Items listed in a dataset
════════

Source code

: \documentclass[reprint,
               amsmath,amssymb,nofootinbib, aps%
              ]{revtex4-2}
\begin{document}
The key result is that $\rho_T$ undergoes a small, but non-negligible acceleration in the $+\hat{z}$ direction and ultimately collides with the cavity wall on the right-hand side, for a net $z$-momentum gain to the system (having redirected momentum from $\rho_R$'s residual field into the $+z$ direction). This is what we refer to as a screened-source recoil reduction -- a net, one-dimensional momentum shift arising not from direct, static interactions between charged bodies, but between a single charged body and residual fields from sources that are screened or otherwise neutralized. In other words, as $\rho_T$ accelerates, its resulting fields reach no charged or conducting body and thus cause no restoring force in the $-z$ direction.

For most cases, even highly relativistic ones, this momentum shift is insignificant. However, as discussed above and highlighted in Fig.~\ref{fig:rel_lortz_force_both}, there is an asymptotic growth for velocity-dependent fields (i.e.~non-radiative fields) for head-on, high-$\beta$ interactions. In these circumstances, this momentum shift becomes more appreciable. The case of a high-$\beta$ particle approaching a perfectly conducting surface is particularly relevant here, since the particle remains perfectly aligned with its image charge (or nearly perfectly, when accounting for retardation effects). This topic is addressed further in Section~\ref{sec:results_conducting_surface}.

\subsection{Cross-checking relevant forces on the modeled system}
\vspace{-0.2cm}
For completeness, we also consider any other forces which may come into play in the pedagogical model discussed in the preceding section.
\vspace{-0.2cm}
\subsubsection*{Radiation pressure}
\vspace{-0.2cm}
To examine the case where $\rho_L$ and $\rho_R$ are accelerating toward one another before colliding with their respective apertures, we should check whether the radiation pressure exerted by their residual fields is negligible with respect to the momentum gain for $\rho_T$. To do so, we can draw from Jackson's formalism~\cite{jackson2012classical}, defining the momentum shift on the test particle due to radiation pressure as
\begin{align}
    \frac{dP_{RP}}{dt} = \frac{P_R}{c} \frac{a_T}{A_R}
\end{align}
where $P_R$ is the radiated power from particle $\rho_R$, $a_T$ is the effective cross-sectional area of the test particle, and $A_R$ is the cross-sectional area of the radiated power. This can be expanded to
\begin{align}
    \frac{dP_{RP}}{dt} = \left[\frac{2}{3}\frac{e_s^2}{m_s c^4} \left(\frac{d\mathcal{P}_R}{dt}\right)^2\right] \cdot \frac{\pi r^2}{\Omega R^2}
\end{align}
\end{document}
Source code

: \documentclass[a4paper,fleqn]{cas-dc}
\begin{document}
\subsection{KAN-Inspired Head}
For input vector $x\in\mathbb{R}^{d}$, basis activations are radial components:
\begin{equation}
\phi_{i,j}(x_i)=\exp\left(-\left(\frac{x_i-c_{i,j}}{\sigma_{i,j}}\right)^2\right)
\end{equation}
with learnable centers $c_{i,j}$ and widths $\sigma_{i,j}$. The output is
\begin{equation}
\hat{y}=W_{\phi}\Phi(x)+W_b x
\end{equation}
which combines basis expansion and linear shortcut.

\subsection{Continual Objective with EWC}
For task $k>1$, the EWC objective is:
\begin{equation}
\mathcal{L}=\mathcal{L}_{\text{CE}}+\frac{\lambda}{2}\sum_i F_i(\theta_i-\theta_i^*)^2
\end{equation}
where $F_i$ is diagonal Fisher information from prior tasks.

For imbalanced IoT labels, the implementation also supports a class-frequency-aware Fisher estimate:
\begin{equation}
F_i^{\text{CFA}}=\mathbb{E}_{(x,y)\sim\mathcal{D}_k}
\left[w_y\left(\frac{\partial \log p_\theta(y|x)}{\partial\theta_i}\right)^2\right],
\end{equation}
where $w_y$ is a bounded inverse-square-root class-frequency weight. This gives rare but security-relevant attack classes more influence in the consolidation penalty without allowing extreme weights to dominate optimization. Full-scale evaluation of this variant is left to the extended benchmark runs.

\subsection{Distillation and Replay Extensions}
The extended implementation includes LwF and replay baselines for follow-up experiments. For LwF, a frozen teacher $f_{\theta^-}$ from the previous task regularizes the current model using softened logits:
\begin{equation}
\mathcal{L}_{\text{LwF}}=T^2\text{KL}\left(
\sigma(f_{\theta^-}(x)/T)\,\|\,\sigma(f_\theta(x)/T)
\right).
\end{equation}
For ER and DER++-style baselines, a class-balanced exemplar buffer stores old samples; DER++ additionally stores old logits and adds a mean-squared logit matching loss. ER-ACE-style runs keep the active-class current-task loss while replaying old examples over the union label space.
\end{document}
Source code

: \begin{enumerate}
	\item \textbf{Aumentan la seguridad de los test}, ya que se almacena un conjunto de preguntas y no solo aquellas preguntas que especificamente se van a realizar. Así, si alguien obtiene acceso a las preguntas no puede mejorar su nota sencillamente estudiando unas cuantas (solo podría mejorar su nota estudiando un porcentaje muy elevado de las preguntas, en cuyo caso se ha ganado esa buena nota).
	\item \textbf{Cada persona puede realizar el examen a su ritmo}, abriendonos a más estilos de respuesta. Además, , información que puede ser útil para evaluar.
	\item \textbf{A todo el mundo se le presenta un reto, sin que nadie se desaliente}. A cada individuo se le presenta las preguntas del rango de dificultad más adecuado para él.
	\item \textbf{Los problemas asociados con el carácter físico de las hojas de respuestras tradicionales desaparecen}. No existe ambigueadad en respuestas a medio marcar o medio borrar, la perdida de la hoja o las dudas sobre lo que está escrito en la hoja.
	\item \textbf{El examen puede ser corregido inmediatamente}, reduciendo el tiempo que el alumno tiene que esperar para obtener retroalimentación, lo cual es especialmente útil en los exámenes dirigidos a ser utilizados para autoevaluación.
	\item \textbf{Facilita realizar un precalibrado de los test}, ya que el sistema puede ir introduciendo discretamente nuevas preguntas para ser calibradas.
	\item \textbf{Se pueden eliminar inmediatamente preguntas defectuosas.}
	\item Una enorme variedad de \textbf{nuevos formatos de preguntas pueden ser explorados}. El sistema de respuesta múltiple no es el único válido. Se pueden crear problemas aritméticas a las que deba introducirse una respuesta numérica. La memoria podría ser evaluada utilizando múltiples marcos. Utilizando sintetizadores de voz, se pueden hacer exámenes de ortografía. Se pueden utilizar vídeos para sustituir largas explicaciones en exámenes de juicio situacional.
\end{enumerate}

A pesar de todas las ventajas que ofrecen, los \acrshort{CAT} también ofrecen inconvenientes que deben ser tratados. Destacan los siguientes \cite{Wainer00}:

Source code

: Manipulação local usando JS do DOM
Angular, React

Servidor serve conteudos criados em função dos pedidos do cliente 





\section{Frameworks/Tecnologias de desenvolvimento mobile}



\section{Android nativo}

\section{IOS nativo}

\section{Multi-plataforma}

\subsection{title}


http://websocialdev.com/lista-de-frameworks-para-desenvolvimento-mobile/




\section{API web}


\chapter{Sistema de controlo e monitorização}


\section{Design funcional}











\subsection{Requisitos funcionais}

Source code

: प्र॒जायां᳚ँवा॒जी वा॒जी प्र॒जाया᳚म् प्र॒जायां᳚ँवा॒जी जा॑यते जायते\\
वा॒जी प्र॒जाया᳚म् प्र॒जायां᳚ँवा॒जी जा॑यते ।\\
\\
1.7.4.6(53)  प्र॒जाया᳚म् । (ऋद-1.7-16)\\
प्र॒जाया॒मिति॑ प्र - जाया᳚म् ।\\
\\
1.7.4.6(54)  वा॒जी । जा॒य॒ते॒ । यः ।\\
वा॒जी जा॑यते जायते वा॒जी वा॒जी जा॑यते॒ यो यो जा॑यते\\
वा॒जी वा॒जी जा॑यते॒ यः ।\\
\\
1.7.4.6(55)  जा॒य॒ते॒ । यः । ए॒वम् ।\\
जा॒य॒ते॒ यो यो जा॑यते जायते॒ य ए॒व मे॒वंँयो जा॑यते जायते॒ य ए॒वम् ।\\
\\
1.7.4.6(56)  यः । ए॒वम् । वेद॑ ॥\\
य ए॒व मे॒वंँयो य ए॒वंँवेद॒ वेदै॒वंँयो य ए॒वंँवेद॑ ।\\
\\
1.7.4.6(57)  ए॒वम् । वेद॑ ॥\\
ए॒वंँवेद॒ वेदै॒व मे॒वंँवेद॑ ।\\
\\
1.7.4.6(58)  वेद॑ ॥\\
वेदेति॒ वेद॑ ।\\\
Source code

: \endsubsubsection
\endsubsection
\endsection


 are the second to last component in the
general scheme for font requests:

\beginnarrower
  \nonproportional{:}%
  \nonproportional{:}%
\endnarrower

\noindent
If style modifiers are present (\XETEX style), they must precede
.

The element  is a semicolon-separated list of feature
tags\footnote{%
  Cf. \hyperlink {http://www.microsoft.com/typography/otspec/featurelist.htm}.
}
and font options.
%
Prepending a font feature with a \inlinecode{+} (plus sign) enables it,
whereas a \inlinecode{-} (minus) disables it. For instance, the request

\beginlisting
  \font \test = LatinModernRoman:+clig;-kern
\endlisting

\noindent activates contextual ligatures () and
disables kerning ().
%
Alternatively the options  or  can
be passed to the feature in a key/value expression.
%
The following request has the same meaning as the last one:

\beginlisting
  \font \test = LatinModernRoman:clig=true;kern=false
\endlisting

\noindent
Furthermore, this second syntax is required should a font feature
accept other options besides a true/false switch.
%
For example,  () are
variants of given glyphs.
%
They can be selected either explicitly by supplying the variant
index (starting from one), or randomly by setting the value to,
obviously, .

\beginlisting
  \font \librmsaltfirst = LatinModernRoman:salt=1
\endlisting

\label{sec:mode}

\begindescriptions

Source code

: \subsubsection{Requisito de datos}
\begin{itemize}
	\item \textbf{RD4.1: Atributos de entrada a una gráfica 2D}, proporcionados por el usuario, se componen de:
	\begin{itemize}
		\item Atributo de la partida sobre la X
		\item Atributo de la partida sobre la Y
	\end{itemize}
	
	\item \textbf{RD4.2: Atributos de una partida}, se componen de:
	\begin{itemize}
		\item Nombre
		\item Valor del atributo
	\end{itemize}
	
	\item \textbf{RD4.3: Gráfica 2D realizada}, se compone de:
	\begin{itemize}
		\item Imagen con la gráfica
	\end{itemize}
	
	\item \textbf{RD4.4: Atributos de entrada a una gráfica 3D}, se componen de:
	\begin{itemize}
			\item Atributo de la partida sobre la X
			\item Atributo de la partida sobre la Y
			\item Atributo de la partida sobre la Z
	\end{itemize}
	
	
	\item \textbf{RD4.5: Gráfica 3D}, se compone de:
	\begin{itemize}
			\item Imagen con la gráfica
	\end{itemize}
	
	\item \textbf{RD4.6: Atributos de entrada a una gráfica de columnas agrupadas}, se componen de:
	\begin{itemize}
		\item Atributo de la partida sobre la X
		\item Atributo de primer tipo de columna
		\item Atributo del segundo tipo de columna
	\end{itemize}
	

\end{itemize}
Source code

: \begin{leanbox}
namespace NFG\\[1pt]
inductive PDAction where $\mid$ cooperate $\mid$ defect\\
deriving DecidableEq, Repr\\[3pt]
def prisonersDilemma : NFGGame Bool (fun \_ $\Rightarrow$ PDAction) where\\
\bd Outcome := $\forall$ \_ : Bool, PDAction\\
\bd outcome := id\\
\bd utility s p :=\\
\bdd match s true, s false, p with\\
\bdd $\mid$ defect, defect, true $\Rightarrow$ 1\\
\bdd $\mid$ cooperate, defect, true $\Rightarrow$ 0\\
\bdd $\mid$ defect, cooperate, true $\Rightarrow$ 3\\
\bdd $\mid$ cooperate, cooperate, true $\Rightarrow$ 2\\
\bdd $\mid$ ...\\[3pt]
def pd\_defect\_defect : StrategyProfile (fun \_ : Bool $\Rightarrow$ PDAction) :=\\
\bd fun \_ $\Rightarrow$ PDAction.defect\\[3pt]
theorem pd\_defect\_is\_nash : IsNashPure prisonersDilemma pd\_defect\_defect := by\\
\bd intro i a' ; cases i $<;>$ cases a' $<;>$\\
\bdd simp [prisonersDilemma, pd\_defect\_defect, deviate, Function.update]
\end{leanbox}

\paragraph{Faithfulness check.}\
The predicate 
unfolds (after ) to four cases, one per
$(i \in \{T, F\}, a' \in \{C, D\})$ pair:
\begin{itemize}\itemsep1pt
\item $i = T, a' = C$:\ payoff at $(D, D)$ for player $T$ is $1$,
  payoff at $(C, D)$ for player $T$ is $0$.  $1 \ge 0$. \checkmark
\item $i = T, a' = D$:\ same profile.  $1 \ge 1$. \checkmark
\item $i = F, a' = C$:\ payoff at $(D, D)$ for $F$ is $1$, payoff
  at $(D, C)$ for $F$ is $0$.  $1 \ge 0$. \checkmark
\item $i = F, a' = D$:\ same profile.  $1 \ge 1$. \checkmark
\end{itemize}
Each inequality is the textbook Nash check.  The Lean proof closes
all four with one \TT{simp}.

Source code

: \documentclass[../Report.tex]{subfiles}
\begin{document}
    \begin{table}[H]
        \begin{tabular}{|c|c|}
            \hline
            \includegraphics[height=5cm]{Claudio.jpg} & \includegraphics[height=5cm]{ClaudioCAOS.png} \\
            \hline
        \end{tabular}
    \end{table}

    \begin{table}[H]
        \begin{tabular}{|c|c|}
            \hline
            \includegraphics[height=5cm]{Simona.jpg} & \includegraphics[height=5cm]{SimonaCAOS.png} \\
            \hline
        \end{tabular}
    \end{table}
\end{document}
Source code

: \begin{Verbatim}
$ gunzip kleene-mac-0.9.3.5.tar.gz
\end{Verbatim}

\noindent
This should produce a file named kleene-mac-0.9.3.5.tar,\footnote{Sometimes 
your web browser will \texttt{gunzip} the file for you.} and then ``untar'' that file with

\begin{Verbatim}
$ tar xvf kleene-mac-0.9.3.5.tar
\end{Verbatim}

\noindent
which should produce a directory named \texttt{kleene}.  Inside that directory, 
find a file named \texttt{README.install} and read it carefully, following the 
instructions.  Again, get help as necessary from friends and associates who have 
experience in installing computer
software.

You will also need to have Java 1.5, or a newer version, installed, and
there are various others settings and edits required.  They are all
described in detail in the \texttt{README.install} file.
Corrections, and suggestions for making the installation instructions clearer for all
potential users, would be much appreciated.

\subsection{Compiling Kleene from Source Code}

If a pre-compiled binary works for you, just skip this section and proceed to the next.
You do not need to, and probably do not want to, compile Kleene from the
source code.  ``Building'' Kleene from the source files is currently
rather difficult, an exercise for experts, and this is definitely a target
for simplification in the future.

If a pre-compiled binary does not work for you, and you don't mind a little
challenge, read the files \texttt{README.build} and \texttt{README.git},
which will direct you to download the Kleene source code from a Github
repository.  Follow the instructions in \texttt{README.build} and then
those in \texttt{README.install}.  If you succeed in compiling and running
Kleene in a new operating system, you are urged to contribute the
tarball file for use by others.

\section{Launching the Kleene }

════════

● EXERCISE DESCRIPTION: From the records above, transcribe exactly the run of lines that opens with the line holding "for simplification in the future." and closes with the line holding "tarball file for use by others.", both included.

● TASK OUTPUT:
for simplification in the future.

If a pre-compiled binary does not work for you, and you don't mind a little
challenge, read the files \texttt{README.build} and \texttt{README.git},
which will direct you to download the Kleene source code from a Github
repository.  Follow the instructions in \texttt{README.build} and then
those in \texttt{README.install}.  If you succeed in compiling and running
Kleene in a new operating system, you are urged to contribute the
tarball file for use by others.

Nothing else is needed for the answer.